Re: I wanna be like Mike....

From: Bill Moseley <moseley(at)not-real.hank.org>
Date: Wed Jan 23 2002 - 16:37:07 GMT
[It's one of these days.  Why does ^d in pine delete the next character,
yet ^d in Eudora delete the entire message I had spent 1/2 hour on?  And
another thing, why does my laptop shut down a minute after it said I had
almost two hours left.  Argh.]

At 06:43 AM 01/23/02 -0800, Rich Thomas wrote:
>I'm trying to index a large library catalog and allow keyword searches on
>several million records.  I've been able to index a large part of it but my
>search results only gives me the file location and Relevancy and Size ie:
>
>E/E/G/0/819 University at Buffalo Libraries Web Catalog
>     Relevancy Score: 1000 Size of Document: 999 Bytes
>
>How do I get output that looks like a search on the swish-e discussion list?
>Such as Title..rank..and a defined amount of text describing the document?
>Is this something I configure in the swish.config file or is it something
>I'm not telling the swish-cgi.pl program to display?

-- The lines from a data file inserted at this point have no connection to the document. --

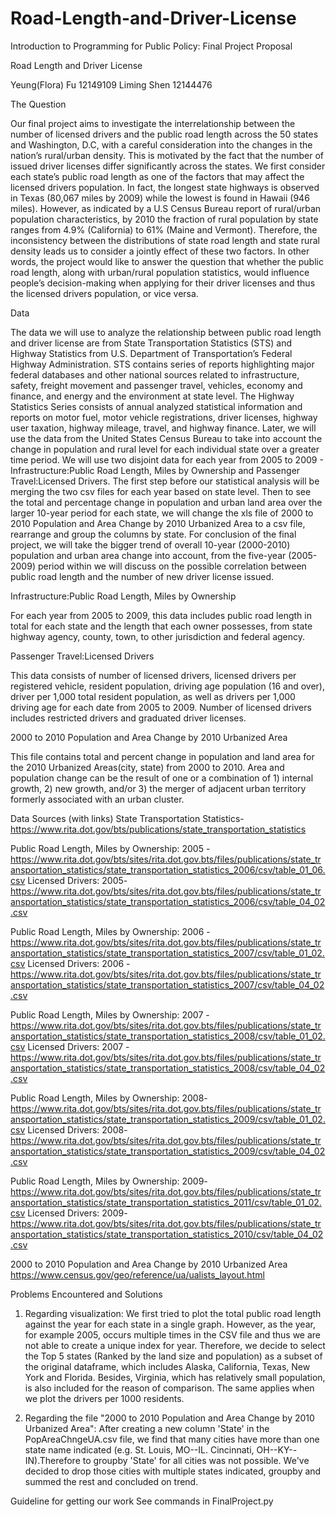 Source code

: # Road-Length-and-Driver-License

Introduction to Programming for Public Policy: Final Project Proposal

Road Length and Driver License

Yeung(Flora) Fu   12149109
Liming Shen  12144476

The Question

Our final project aims to investigate the interrelationship between the number of licensed drivers and the public road length across the 50 states and Washington, D.C, with a careful consideration into the changes in the nation’s  rural/urban density. This is motivated by the fact that the number of issued driver licenses differ significantly across the states. We first consider each state’s public road length as one of the factors that may affect the licensed drivers population. In fact, the longest state highways is observed in Texas (80,067 miles by 2009)  while the lowest is found in Hawaii (946 miles). However, as indicated by a U.S Census Bureau report of rural/urban population characteristics,  by 2010 the fraction of rural population by state ranges from  4.9% (California) to 61% (Maine and Vermont).
Therefore, the inconsistency between the distributions of state road length and state rural density leads us to consider a jointly effect of these two factors. In other words, the project would like to answer the question that whether the public road length, along with urban/rural population statistics, would influence people’s decision-making when applying for their driver licenses and thus the licensed drivers population, or vice versa.

Data

The data we will use to analyze the relationship between public road length and driver license are from State Transportation Statistics (STS) and Highway Statistics from U.S. Department of Transportation’s Federal Highway Administration. STS contains series of reports highlighting major federal databases and other national sources related to infrastructure, safety, freight movement and passenger travel, vehicles, economy and finance, and energy and the environment at state level. The Highway Statistics Series consists of annual analyzed statistical information and reports on motor fuel, motor vehicle registrations, driver licenses, highway user taxation, highway mileage, travel, and highway finance. Later, we will use the data from the United States Census Bureau to take into account the change in population and rural level for each individual state over a greater time period.
We will use two disjoint data for each year from 2005 to 2009 - Infrastructure:Public Road Length, Miles by Ownership and Passenger Travel:Licensed Drivers. The first step before our statistical analysis will be merging the two csv files for each year based on state level. Then to see the total and percentage change in population and urban land area over the larger 10-year period for each state, we will change the xls file of 2000 to 2010 Population and Area Change by 2010 Urbanized Area to a csv file, rearrange and group the columns by state. For conclusion of the final project, we will take the bigger trend of overall 10-year (2000-2010) population and urban area change into account, from the five-year (2005-2009) period within we will discuss on the possible correlation between public road length and the number of new driver license issued.

Infrastructure:Public Road Length, Miles by Ownership

For each year from 2005 to 2009, this data includes public road length in total for each state and the length that each owner possesses, from state highway agency, county, town, to other jurisdiction and federal agency.

Passenger Travel:Licensed Drivers

This data consists of number of licensed drivers, licensed drivers per registered vehicle, resident population, driving age population (16 and over), driver per 1,000 total resident population, as well as drivers per 1,000 driving age for each date from 2005 to 2009. Number of licensed drivers includes restricted drivers and graduated driver licenses.

2000 to 2010 Population and Area Change by 2010 Urbanized Area

This file contains total and percent change in population and land area for the 2010 Urbanized Areas(city, state) from 2000 to 2010. Area and population change can be the result of one or a combination of 1) internal growth, 2) new growth, and/or 3) the merger of adjacent urban territory formerly associated with an urban cluster.


Data Sources (with links)
State Transportation Statistics- https://www.rita.dot.gov/bts/publications/state_transportation_statistics

Public Road Length, Miles by Ownership: 2005 - https://www.rita.dot.gov/bts/sites/rita.dot.gov.bts/files/publications/state_transportation_statistics/state_transportation_statistics_2006/csv/table_01_06.csv
Licensed Drivers: 2005-
https://www.rita.dot.gov/bts/sites/rita.dot.gov.bts/files/publications/state_transportation_statistics/state_transportation_statistics_2006/csv/table_04_02.csv

Public Road Length, Miles by Ownership: 2006 -https://www.rita.dot.gov/bts/sites/rita.dot.gov.bts/files/publications/state_transportation_statistics/state_transportation_statistics_2007/csv/table_01_02.csv
 Licensed Drivers: 2006 - https://www.rita.dot.gov/bts/sites/rita.dot.gov.bts/files/publications/state_transportation_statistics/state_transportation_statistics_2007/csv/table_04_02.csv

Public Road Length, Miles by Ownership: 2007 - https://www.rita.dot.gov/bts/sites/rita.dot.gov.bts/files/publications/state_transportation_statistics/state_transportation_statistics_2008/csv/table_01_02.csv
Licensed Drivers: 2007 - https://www.rita.dot.gov/bts/sites/rita.dot.gov.bts/files/publications/state_transportation_statistics/state_transportation_statistics_2008/csv/table_04_02.csv

Public Road Length, Miles by Ownership: 2008- https://www.rita.dot.gov/bts/sites/rita.dot.gov.bts/files/publications/state_transportation_statistics/state_transportation_statistics_2009/csv/table_01_02.csv
Licensed Drivers: 2008- https://www.rita.dot.gov/bts/sites/rita.dot.gov.bts/files/publications/state_transportation_statistics/state_transportation_statistics_2009/csv/table_04_02.csv

Public Road Length, Miles by Ownership: 2009- https://www.rita.dot.gov/bts/sites/rita.dot.gov.bts/files/publications/state_transportation_statistics/state_transportation_statistics_2011/csv/table_01_02.csv
Licensed Drivers: 2009- https://www.rita.dot.gov/bts/sites/rita.dot.gov.bts/files/publications/state_transportation_statistics/state_transportation_statistics_2010/csv/table_04_02.csv

2000 to 2010 Population and Area Change by 2010 Urbanized Area
https://www.census.gov/geo/reference/ua/ualists_layout.html


Problems Encountered and Solutions

1. Regarding visualization:
We first tried to plot the total public road length against the year for each state in a single graph. However, as the year, for example 2005, occurs multiple times in the CSV file and thus we are not able to create a unique index for year. Therefore, we decide to select the Top 5 states (Ranked by the land size and population) as a subset of the original dataframe, which includes Alaska, California, Texas, New York and Florida. Besides, Virginia, which has relatively small population, is also included for the reason of comparison. The same applies when we plot the drivers per 1000 residents.

2. Regarding the file "2000 to 2010 Population and Area Change by 2010 Urbanized Area":
After creating a new column 'State' in the PopAreaChngeUA.csv file, we find that many cities have more than one state name indicated (e.g. St. Louis, MO--IL. Cincinnati, OH--KY--IN).Therefore to groupby 'State' for all cities was not possible. We've  decided to drop those cities with multiple states indicated, groupby and summed the rest and concluded on trend.  

Guideline for getting our work
See commands in FinalProject.py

That example above looks like it has both the rank (relevancy) and the title.

Let's see if I can remember what I had said before ^d:

First, before you spend too much time with the interface, I'd make sure
that swish will work for you.  Millions of files is on the high end of
swish's limit, probably.  Swish keeps data in RAM for every word indexed,
so the more files and the more words you have the more memory you will
need.  You do NOT want to start swapping as that will kill your indexing
speed, and not make your machine too happy either.

You can use -e to reduce memory requirements to some degree, at the expense
of disk access and indexing time.  You will need to test to see what works
best for you.  Try 100,000 files first.  Then 1/2 million.  (Some day -m
will work to limit the number while indexing!)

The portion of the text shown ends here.